Well, I can think of a million bad things to happen at a funeral, but this certainly takes the cake. King Henry VIII exploded in his coffin at his own funeral. Disgusting if I may say so myself, and hardly befitting a monarch. But it’s what happened after Henry VIII exploded in his coffin that really makes this one of the more disgusting things that we have ever come across.
King Henry VIII is a man who hardly needs an introduction. He is well known as being the over weight king of England who developed a habit of divorcing many wives, most often at the edge of an axe. Ruling England at the end of the 16th century, he had very little patience for women in particular. Especially those who he was married to and failed to deliver him a male heir. But if it weren’t for his terrible treatment of women, the English Reformation may have never taken place, and England could still be a Catholic country today. After all, the only way he could divorce his many wives was by creating his own church. Take that over priced fancy lawyers.

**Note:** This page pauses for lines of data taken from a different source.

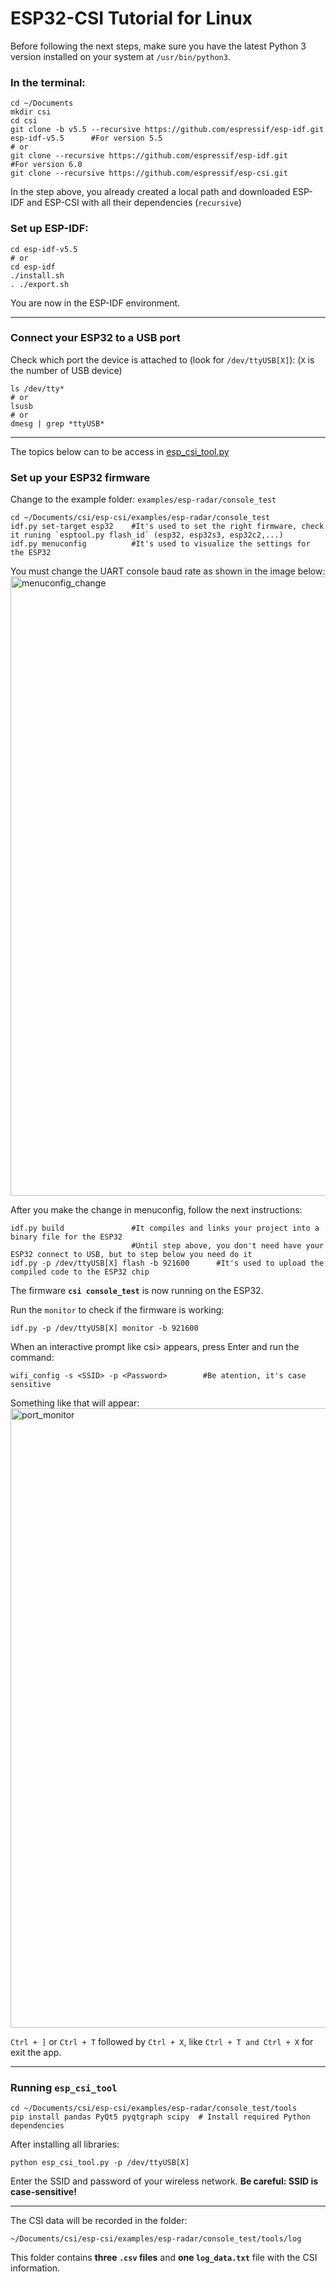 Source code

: # ESP32-CSI Tutorial for Linux

Before following the next steps, make sure you have the latest Python 3 version installed on your system at `/usr/bin/python3`.

### In the terminal:

```
cd ~/Documents
mkdir csi
cd csi
git clone -b v5.5 --recursive https://github.com/espressif/esp-idf.git esp-idf-v5.5      #For version 5.5
# or
git clone --recursive https://github.com/espressif/esp-idf.git        #For version 6.0
git clone --recursive https://github.com/espressif/esp-csi.git
```
In the step above, you already created a local path and downloaded ESP-IDF and ESP-CSI with all their dependencies (`recursive`)

### Set up ESP-IDF:

```
cd esp-idf-v5.5
# or
cd esp-idf
./install.sh
. ./export.sh
```

You are now in the ESP-IDF environment.

---

### Connect your ESP32 to a USB port

Check which port the device is attached to (look for `/dev/ttyUSB[X]`):      (`X` is the number of USB device)

```
ls /dev/tty*
# or
lsusb
# or
dmesg | grep *ttyUSB*
```

---
The topics below can to be access in [esp_csi_tool.py](https://github.com/espressif/esp-csi/blob/master/examples/esp-radar/console_test/README.md)

### Set up your ESP32 firmware

Change to the example folder: `examples/esp-radar/console_test`

```
cd ~/Documents/csi/esp-csi/examples/esp-radar/console_test
idf.py set-target esp32    #It's used to set the right firmware, check it runing `esptool.py flash_id` (esp32, esp32s3, esp32c2,...)
idf.py menuconfig          #It's used to visualize the settings for the ESP32
```
You must change the UART console baud rate as shown in the image below:
<img width="1909" height="991" alt="menuconfig_change" src="https://github.com/user-attachments/assets/0592bd2c-6eb9-4583-944d-347a714d77e2" />

After you make the change in menuconfig, follow the next instructions:
```
idf.py build               #It compiles and links your project into a binary file for the ESP32
                           #Until step above, you don't need have your ESP32 connect to USB, but to step below you need do it
idf.py -p /dev/ttyUSB[X] flash -b 921600      #It's used to upload the compiled code to the ESP32 chip
```
The firmware **`csi console_test`** is now running on the ESP32.

Run the `monitor` to check if the firmware is working:
```
idf.py -p /dev/ttyUSB[X] monitor -b 921600
```
When an interactive prompt like csi> appears, press Enter and run the command:
```
wifi_config -s <SSID> -p <Password>        #Be atention, it's case sensitive
```
Something like that will appear:
<img width="1909" height="991" alt="port_monitor" src="https://github.com/user-attachments/assets/3d0bca98-6c22-430f-9e25-1e48b31660e5" />

`Ctrl + ]` or `Ctrl + T` followed by `Ctrl + X`, like `Ctrl + T and Ctrl + X` for exit the app.

---
### Running `esp_csi_tool`

```
cd ~/Documents/csi/esp-csi/examples/esp-radar/console_test/tools
pip install pandas PyQt5 pyqtgraph scipy  # Install required Python dependencies
```

After installing all libraries:

```
python esp_csi_tool.py -p /dev/ttyUSB[X]
```

Enter the SSID and password of your wireless network. **Be careful: SSID is case-sensitive!**

---
The CSI data will be recorded in the folder:  
```
~/Documents/csi/esp-csi/examples/esp-radar/console_test/tools/log
```

This folder contains **three `.csv` files** and **one `log_data.txt`** file with the CSI information.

But even though he knew how to silence an ex wife in a way that very few men know how to, he is probably better known for being excessively overweight. Like, really freaking fat. But he wasn’t always fat like this, and at one stage is was really fit and athletic. He was so fit that if he were alive today people would say that he was ripped. But following an accident, and the discovery of deliciously cooked fatty and unhealthy food, he kind of let himself go, in a big way. Being almost utterly confined to his bed, this tyrant went from an athletic build in his 20’s, to an astounding 400 pounds (181 kg) at his heaviest.
After spending a decade in pain from his many illnesses, and eating himself to obesity, he died. As his body was being transported in a lead lined coffin to his final resting place in St George’s Chapel, the unthinkable happened. As his body lay overnight at at Syon Monastery, the body of Henry VIII exploded in his coffin, spilling onto the floor. As luck would have it, some dogs were on hand to lick up the spilled remains of the once almighty powerful king of England. This event has also been tied to a prophesy that a friar once preached to him twelve years earlier.
that God’s judgements were ready to fall upon his head and that dogs would lick his blood, as they had done to Ahab, And Ahab did more to provoke the Lord God of Israel to anger than all the kings of Israel that were before him.